Moins médiatique mais tout aussi importante a été la prise de contrôle par les Kurdes de l’Union démocratique (PYD) des champs situés au nord-est de la Syrie, autour de la ville de Hassaké. Ces champs contiennent des réserves importantes de pétrole et des informations ont également circulé sur un accord pour la fourniture de brut par le PYD au gouvernement.

Le gaz, nouvel objectif de l’État islamique

Contrairement au pétrole, le gaz syrien est extrait de champs qui se situent dans l’ouest du pays, principalement autour de la ville de Palmyre, et sont pour la plupart sous le contrôle du gouvernement. Au premier trimestre de cette année, la production de gaz naturel se situait selon les chiffres du ministère du Pétrole à 15,6 millions de mètres cubes par jour alors qu’en 2010 elle se portait à environ 24 millions de mètres cubes.
L’attaque sur la région de Palmyre par l’État islamique pourrait cependant changer la donne dans ce secteur.
Pour l’instant, les champs gaziers qui sont tombés dans l’escarcelle de l’organisation takfiriste sont relativement de faible importance.
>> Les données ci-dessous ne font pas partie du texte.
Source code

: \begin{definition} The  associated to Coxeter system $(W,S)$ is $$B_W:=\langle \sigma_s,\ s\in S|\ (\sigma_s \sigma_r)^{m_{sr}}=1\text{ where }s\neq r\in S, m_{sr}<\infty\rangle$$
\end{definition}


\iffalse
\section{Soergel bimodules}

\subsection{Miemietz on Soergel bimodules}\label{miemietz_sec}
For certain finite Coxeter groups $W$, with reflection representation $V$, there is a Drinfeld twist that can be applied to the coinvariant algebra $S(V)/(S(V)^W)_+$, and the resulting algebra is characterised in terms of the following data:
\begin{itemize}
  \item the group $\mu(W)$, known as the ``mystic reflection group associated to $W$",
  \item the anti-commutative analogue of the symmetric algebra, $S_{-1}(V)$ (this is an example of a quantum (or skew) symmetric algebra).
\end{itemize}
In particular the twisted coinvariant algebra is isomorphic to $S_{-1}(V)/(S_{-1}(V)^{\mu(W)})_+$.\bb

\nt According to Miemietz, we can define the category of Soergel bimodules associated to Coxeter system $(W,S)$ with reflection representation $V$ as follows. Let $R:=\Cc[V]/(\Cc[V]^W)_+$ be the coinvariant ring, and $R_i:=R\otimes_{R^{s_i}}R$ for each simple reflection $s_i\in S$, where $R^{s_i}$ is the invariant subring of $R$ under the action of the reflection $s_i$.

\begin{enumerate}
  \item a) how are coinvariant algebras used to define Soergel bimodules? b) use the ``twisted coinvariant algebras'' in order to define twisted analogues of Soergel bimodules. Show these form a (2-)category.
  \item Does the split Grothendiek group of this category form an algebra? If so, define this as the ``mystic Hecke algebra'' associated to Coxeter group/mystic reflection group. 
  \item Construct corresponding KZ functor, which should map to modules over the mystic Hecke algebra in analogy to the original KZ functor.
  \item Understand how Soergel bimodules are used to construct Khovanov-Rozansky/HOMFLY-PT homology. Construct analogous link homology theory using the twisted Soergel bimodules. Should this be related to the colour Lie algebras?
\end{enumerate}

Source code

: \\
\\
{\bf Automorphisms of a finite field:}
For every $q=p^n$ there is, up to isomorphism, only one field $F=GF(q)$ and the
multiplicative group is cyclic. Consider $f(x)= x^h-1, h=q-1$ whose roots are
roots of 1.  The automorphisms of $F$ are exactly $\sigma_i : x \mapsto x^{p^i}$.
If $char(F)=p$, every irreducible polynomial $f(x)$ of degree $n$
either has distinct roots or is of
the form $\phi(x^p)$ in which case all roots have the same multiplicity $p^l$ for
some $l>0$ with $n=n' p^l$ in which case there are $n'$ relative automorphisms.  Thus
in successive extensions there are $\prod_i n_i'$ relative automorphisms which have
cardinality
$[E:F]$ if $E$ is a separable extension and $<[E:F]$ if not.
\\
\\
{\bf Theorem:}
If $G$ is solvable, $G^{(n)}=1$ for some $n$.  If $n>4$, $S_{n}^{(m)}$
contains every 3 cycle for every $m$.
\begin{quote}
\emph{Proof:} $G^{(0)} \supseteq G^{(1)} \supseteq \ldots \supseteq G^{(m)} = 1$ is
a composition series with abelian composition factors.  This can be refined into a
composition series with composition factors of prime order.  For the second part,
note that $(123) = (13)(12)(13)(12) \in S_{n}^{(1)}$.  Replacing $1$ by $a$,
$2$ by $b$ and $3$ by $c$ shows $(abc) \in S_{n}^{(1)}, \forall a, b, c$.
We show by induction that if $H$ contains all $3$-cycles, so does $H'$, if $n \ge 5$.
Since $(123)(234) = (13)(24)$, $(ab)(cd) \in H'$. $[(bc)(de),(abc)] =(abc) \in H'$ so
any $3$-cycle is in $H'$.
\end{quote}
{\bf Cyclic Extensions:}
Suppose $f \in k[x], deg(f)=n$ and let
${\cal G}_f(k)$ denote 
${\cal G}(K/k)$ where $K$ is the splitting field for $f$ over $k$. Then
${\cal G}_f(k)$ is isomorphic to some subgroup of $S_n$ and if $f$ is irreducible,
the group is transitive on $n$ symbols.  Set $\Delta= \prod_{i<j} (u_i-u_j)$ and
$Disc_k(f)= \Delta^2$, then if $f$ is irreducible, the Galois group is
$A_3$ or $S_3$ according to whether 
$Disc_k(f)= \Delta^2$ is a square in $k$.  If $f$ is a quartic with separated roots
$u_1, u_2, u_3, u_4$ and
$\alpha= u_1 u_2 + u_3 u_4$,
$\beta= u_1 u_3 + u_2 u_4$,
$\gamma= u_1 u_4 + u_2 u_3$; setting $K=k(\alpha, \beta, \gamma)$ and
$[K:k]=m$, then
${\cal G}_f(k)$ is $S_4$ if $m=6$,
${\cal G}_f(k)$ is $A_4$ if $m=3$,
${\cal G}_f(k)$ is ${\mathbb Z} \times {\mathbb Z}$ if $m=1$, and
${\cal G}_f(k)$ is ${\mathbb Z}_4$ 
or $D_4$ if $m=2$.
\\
Les plus grands, qui avaient été développés durant la décennie précédente par des entreprises internationales, telle la canadienne Suncor Energy et la croate INA Petroleum, sont menacés, mais toujours tenus par les forces gouvernementales.
Il est probable que l’EI va chercher dans les semaines à venir à attaquer ces champs. L’objectif n’est probablement pas de vendre le gaz au plus offrant sur le marché. En effet, le gaz est un produit plus difficile à commercialiser et à distribuer que le pétrole et le seul client potentiel de l’EI serait le gouvernement qui en a besoin pour faire fonctionner ses centrales électriques. C’est grâce à la mainmise du gouvernement sur ces champs que les coupures d’électricité à Damas et dans les autres centres urbains du pays ont été jusque-là limitées.
En revanche, ces champs peuvent servir de monnaie d’échange dans la relation de l’État islamique avec le régime, soit pour vendre le gaz en contrepartie d’un paiement en liquide, soit pour obtenir d’autres types de concessions, d’ordre commercial, politique ou militaire.
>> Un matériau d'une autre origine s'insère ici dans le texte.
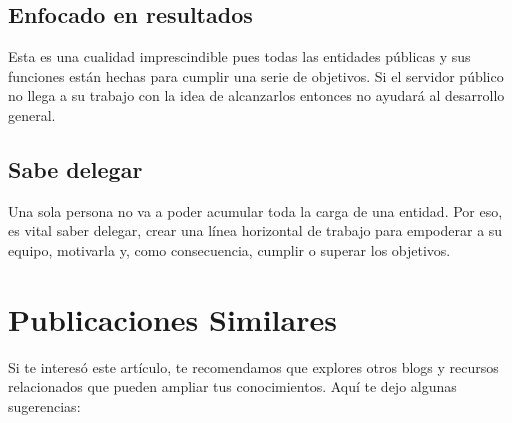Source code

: \documentclass[
  jou,
  floatsintext,
  longtable,
  a4paper,
  nolmodern,
  notxfonts,
  notimes,
  colorlinks=true,linkcolor=blue,citecolor=blue,urlcolor=blue]{apa7}
\begin{document}
\subsection{Enfocado en resultados}\label{enfocado-en-resultados}

Esta es una cualidad imprescindible pues todas las entidades públicas y
sus funciones están hechas para cumplir una serie de objetivos. Si el
servidor público no llega a su trabajo con la idea de alcanzarlos
entonces no ayudará al desarrollo general.

\subsection{Sabe delegar}\label{sabe-delegar}

Una sola persona no va a poder acumular toda la carga de una entidad.
Por eso, es vital saber delegar, crear una línea horizontal de trabajo
para empoderar a su equipo, motivarla y, como consecuencia, cumplir o
superar los objetivos.

\section{Publicaciones Similares}\label{publicaciones-similares}

Si te interesó este artículo, te recomendamos que explores otros blogs y
recursos relacionados que pueden ampliar tus conocimientos. Aquí te dejo
algunas sugerencias:
\end{document}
Le blé, nouvelle source de conflit

Moins médiatisée, la lutte pour le contrôle de la récolte de blé est un nouvel enjeu important. Le gouvernement a récemment annoncé l’augmentation de 33 % du prix d’achat du blé à ses agriculteurs. Il s’est dit prêt à payer 61 000 livres la tonne cette année, soit environ 225 dollars, contre 45 000 livres la tonne l’année dernière. Il veut s’assurer de l’achat du plus grand volume possible de la récolte avec un objectif de 1,8 million de tonnes. Plus les volumes achetés aux agriculteurs locaux seront élevés, moins le gouvernement aura recours aux importations, c’est-à-dire à l’utilisation de ses maigres réserves en devises.
Mais là encore le régime est en compétition avec d’autres parties au conflit.
Le gouvernement intérimaire de la Coalition nationale, le principal groupe d’opposition civil au régime, a ainsi annoncé son intention de lever des fonds auprès du Groupe des amis de la Syrie, une coalition de pays occidentaux et du Golfe soutenant l’opposition, pour acheter 50 000 tonnes aux agriculteurs syriens. Ce blé sera utilisé pour fournir en farine et pain la population qui habite dans le nord du pays, dans les régions dites “libérées” du régime syrien.
Le gouvernement intérimaire estime la demande dans cette région à près de dix fois ce chiffre, soit autour de 500 000 tonnes. Cela confirme qu’étant donné ses difficultés financières, la branche exécutive de l’opposition pourra subvenir aux besoins de seulement 10 % de la population censée être sous sa responsabilité.
Un autre acteur s’est également imposé cette année sur le marché du blé. Selon un site affilié à l’opposition, Ahrar al-Sham, un groupe armé de tendance salafiste qui est influent en particulier dans la zone d’Idleb, a annoncé son ambition d’acheter du blé « pour assurer à la population ses principaux besoins et la protéger de la cupidité des seigneurs de guerre ».
Les volumes que l’organisation est prête à acheter n’ont pas été définis, mais il est intéressant de noter que ce serait la première fois qu’un groupe armé affilié à l’opposition se lance dans une transaction économique de cette dimension. Jusque-là, dans les régions contrôlées par l’opposition, un partage informel des tâches s’était mis en place avec, d’un côté, les groupes armés en charge de mener la guerre contre le régime et, de l’autre, le gouvernement intérimaire et les nombreux conseils locaux en charge de l’administration du territoire et de la population.
La décision d’Ahrar al-Sham reflète l’influence grandissante de cette organisation et ses nouvelles ambitions, ainsi que la consolidation de son emprise sur une partie du territoire syrien au même titre, par exemple, que l’Armée de l’islam dans la banlieue de Damas.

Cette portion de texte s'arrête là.